# [MATERIAL SUPPLIED]
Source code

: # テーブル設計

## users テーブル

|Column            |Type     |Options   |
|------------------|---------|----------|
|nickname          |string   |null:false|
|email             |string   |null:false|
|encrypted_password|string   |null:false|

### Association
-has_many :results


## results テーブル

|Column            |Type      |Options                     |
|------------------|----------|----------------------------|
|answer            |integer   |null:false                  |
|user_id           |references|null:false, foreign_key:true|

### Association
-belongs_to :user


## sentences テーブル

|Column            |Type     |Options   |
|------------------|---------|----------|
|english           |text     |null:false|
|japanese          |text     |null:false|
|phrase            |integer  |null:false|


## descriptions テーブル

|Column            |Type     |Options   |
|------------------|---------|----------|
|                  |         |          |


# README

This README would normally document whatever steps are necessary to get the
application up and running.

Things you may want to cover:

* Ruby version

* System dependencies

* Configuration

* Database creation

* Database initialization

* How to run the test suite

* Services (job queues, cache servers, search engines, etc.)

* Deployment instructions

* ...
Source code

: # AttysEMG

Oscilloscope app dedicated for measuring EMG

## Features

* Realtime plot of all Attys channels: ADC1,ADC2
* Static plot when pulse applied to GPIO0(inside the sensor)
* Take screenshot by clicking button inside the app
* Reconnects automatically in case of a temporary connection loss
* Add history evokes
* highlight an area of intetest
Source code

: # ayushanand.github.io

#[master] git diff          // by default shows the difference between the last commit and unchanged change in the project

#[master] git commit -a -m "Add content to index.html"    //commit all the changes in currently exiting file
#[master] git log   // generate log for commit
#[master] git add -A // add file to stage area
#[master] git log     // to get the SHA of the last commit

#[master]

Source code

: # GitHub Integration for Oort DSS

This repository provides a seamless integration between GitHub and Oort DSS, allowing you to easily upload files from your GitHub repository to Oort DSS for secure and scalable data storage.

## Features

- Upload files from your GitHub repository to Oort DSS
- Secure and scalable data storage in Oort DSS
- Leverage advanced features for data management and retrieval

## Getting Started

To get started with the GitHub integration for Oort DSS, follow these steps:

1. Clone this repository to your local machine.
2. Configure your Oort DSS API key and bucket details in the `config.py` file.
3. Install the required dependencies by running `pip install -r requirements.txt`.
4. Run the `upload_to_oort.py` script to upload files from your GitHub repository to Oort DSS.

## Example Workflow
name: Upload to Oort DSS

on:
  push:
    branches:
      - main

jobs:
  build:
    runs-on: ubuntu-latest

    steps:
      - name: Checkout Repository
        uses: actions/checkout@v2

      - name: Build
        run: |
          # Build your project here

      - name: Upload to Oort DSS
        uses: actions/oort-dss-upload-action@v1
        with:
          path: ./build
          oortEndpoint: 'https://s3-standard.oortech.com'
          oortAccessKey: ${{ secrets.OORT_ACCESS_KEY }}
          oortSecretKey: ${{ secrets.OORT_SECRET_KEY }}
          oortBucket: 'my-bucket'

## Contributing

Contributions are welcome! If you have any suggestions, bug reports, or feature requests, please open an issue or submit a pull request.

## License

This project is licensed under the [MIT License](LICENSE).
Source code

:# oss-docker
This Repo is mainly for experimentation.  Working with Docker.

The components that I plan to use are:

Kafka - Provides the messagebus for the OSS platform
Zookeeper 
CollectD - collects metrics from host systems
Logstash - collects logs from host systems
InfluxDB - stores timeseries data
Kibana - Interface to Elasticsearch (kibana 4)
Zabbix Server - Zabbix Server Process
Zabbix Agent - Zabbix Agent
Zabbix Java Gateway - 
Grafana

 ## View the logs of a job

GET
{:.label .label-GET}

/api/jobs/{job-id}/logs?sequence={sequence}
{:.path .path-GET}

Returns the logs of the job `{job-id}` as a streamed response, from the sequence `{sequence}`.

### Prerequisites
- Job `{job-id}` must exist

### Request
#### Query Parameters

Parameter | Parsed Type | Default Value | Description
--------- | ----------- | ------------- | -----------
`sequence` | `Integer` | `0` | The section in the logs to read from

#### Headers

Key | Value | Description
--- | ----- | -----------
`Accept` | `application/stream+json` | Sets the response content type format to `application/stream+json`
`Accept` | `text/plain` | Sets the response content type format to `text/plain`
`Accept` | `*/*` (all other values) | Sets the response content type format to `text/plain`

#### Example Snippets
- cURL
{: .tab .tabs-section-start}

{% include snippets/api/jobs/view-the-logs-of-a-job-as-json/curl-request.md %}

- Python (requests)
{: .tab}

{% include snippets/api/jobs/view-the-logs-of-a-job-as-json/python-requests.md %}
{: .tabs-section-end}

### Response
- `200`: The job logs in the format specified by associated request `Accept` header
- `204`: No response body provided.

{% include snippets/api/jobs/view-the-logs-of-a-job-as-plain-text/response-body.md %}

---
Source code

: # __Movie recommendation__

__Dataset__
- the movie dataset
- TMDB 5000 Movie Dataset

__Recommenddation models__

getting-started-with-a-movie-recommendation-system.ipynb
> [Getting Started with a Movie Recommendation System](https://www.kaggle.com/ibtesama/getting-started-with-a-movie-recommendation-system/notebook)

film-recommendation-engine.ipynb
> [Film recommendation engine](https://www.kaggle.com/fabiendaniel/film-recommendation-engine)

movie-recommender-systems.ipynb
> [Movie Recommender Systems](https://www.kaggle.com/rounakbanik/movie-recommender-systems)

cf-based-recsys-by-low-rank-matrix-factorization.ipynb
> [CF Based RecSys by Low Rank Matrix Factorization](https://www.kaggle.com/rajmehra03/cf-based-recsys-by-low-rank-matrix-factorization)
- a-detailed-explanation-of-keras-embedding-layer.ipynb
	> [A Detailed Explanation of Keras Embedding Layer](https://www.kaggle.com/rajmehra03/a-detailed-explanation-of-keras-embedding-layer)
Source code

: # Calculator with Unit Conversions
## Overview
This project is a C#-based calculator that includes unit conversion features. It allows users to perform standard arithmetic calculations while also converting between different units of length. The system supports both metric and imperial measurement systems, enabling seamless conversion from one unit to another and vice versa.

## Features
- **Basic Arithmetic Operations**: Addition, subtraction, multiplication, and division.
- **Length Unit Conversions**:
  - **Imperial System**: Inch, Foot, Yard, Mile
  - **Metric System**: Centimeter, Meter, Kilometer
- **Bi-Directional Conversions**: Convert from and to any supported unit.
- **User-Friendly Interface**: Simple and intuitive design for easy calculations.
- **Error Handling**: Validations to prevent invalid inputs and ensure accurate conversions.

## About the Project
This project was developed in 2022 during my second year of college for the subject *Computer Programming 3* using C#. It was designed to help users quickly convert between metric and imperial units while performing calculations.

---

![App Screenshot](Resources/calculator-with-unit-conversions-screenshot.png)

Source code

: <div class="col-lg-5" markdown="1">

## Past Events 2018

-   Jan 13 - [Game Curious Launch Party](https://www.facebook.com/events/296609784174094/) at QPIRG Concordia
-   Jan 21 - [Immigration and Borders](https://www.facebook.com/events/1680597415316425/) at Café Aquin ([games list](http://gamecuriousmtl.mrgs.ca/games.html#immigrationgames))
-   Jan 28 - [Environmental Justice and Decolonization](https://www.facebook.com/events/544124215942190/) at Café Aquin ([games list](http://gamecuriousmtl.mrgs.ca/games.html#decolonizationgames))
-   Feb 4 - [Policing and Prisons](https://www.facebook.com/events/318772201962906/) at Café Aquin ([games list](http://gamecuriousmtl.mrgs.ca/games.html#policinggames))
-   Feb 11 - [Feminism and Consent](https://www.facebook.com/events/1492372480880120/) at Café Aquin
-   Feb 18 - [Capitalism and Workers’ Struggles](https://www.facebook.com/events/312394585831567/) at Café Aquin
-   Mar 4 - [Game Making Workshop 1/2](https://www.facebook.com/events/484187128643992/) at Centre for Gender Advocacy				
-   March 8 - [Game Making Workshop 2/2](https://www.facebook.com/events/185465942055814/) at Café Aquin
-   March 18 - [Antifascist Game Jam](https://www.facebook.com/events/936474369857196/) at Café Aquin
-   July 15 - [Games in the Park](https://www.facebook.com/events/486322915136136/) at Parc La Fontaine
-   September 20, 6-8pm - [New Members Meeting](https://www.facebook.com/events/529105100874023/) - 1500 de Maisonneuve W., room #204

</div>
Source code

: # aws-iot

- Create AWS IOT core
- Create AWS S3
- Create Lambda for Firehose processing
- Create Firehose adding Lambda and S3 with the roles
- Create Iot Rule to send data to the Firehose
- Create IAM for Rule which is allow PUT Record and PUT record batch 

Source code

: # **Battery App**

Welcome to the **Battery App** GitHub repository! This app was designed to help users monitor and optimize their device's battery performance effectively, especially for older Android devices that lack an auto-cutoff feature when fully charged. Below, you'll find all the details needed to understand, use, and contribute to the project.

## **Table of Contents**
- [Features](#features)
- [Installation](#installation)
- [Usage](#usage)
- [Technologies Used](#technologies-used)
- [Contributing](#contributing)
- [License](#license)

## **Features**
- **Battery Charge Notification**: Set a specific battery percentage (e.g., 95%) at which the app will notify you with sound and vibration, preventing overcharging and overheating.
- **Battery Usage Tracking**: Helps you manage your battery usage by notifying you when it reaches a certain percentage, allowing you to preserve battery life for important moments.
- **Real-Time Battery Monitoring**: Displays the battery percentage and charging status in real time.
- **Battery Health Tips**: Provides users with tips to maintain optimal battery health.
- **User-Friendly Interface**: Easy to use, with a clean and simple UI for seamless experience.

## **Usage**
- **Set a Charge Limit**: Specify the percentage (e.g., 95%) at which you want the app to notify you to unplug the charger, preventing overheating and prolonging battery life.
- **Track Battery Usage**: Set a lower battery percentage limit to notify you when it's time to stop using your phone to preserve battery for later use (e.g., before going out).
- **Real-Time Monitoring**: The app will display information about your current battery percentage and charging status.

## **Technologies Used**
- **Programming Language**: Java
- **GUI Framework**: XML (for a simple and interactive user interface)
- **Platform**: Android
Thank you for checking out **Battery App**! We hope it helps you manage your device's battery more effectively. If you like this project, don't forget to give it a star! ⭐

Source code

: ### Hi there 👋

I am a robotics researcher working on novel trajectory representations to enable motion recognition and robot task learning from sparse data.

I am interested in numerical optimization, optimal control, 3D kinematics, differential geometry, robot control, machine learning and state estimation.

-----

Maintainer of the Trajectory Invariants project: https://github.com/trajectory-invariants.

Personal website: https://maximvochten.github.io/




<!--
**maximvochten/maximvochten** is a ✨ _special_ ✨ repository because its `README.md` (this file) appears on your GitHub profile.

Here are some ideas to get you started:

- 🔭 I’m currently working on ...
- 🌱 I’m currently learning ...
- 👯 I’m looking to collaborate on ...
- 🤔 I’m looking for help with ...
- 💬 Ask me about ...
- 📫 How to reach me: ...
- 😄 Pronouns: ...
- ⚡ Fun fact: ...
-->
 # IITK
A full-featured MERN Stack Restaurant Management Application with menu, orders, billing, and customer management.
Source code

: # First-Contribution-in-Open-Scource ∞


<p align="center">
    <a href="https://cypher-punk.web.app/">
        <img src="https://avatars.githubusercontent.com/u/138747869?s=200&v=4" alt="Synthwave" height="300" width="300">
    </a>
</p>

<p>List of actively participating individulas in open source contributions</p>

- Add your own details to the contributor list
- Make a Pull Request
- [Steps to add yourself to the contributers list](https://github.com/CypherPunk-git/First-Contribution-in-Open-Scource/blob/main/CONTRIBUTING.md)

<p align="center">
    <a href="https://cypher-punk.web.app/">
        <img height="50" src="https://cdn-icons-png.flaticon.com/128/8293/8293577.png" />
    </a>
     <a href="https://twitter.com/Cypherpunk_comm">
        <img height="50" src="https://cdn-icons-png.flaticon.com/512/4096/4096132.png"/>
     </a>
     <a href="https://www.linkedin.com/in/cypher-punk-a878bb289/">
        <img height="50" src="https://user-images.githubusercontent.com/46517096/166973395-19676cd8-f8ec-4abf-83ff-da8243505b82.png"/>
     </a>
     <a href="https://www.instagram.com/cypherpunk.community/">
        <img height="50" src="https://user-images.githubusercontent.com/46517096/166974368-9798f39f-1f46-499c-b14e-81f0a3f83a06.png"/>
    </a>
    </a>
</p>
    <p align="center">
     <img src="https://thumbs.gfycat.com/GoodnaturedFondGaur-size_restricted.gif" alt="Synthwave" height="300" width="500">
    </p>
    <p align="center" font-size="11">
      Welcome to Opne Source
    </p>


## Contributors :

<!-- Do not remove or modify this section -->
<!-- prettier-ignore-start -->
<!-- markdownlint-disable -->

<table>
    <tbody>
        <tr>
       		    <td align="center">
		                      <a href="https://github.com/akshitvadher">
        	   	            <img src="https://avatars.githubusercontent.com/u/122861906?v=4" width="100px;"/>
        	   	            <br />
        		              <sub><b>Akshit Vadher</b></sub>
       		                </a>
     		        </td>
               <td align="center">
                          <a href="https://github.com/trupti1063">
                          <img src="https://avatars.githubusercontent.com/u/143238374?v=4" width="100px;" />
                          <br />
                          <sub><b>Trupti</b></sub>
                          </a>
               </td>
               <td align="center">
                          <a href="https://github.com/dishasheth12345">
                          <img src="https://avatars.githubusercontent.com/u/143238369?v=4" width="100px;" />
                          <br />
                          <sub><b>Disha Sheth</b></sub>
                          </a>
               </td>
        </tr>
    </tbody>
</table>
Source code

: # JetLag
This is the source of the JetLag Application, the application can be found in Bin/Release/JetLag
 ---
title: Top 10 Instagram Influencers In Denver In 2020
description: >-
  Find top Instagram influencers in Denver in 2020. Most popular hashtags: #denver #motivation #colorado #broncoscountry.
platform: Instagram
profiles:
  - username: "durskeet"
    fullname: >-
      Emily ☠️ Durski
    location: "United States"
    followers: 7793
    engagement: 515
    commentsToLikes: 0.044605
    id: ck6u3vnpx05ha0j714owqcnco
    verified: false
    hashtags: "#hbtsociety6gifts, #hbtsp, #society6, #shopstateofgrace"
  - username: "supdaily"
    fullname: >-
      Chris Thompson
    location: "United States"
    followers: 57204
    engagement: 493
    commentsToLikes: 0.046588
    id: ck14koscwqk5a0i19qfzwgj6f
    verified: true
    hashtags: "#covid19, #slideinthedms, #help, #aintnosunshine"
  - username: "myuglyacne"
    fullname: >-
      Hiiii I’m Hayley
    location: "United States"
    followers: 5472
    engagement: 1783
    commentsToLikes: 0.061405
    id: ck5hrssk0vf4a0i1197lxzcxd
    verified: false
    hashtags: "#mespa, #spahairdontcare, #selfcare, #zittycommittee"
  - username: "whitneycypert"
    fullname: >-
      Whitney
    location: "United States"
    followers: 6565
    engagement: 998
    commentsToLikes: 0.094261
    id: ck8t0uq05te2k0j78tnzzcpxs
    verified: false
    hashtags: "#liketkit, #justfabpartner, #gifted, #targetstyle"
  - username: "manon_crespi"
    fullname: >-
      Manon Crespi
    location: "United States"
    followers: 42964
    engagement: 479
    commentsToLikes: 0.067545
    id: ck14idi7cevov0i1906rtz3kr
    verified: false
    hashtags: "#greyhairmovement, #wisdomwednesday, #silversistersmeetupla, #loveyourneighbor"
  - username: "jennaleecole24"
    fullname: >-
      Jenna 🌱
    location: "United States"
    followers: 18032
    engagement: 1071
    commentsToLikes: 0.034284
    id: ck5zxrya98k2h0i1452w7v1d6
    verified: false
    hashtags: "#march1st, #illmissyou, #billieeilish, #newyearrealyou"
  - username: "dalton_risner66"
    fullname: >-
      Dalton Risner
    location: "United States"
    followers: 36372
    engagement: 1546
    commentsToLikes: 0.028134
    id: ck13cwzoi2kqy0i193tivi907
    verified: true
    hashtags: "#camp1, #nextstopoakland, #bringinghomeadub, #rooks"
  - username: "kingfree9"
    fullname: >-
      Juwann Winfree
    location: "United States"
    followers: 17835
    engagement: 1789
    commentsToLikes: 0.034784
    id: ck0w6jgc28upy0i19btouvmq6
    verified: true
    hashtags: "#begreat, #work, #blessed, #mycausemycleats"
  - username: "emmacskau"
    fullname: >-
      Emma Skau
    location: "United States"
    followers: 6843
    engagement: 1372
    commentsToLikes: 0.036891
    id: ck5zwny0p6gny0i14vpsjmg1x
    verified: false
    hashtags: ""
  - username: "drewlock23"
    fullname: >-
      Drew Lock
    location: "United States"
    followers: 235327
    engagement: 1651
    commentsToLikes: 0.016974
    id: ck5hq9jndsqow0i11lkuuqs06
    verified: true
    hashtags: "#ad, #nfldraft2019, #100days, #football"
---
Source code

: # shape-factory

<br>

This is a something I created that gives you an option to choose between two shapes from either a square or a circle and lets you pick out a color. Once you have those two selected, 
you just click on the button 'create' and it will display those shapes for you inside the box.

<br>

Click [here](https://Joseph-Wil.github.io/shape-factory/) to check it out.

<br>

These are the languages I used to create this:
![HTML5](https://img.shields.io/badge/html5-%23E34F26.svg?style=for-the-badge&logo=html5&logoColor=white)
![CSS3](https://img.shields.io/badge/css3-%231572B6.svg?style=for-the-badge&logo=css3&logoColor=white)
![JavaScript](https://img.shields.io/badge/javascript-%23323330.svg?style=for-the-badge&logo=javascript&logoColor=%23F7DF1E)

# [YOUR GOAL]
Filtering the entries above by the word "optimal", copy each line that matches.

# [SOLUTION BELOW]
- **Battery Health Tips**: Provides users with tips to maintain optimal battery health.
I am interested in numerical optimization, optimal control, 3D kinematics, differential geometry, robot control, machine learning and state estimation.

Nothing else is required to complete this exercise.